Digital Divide: SES, Access, and Skill
As the era of the Internet began in the early 1990s, many speculated that the medium might serve to bridge territorial, demographic, ideological, and cultural divides by creating virtual communities and spurring social movements (Grossman, 1995; Kush, 2000; Rheingold, 1993; Schwartz, 1996). There is some evidence that confirms this potential has been partially realized in promoting democratization abroad (Hill & Sen, 2005; Ott & Rosser, 2000). However, evidence of unequal access across lines of culture, SES, race and ethnicity (Jones, Johnson-Yale, Millermaier, & Perez, 2009), gender (Wilson, Wallin, & Reiser, 2003), and geographic location (Sylvester & McGlynn, 2010) prompted many researchers to speculate that a “digital divide” had emerged (Norris, 2001).
Social scientists have also focused on whether the Internet has closed the participation gap between low and high SES individuals (DiMaggio, Hargittai, Celeste, & Shafer, 2004). While some observers suggest the digital divide continues to shrink as the costs of Internet access drops and supply grows (Compaine, 1988; Thierer, 2000), others contend that a gap in political knowledge and participation persist, and the Internet has failed to close it (Schlozman et al., 2012). Research on SES and the digital divide have focused on two dimensions: Internet access and Internet skill (DiMaggio et al., 2004; Hargittai, 2003; Hargittai & Hinnant, 2008; Mossberger, Tolbert, & Stansbury, 2003). The access gap has been characterized as the first-level divide, while the skill gap has been referred to as a second-level digital divide (Hargittai, 2002, 2008).

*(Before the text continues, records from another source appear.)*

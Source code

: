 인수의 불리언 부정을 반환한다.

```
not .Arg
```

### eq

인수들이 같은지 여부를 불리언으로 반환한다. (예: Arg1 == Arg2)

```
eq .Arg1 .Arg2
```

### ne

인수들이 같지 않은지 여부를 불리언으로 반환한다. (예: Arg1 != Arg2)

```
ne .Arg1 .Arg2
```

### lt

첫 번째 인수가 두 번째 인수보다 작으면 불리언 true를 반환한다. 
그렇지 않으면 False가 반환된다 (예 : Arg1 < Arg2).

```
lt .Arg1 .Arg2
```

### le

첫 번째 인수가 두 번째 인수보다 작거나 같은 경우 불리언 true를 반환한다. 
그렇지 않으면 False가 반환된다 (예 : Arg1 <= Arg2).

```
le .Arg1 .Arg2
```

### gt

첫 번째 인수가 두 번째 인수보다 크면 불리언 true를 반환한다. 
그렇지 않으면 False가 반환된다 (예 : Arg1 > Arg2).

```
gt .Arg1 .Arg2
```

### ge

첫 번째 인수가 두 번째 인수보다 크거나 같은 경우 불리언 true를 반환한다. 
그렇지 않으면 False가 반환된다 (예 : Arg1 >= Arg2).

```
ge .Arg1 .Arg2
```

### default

The growing accessibility of the Internet even among low SES individuals in America has prompted many scholars to look past the first-level access divide and develop explanations of a second-level divide of Internet skill. Those who research the second-level skill divide assume the access gap is closing and focus instead on individual motivations to gather political information as well as the ability to retrieve the information necessary to contribute to the political process (Min, 2010). Some work even suggests that a “usage gap” is developing between those who use the Internet for entertainment and those who use it for education and work (van Dijk, 2005). Low SES individuals trend more toward entertainment usage of the Internet and lack the skill to locate information relevant to democratic citizenship (Hargittai & Hinnant, 2008; van Dijk, 2005).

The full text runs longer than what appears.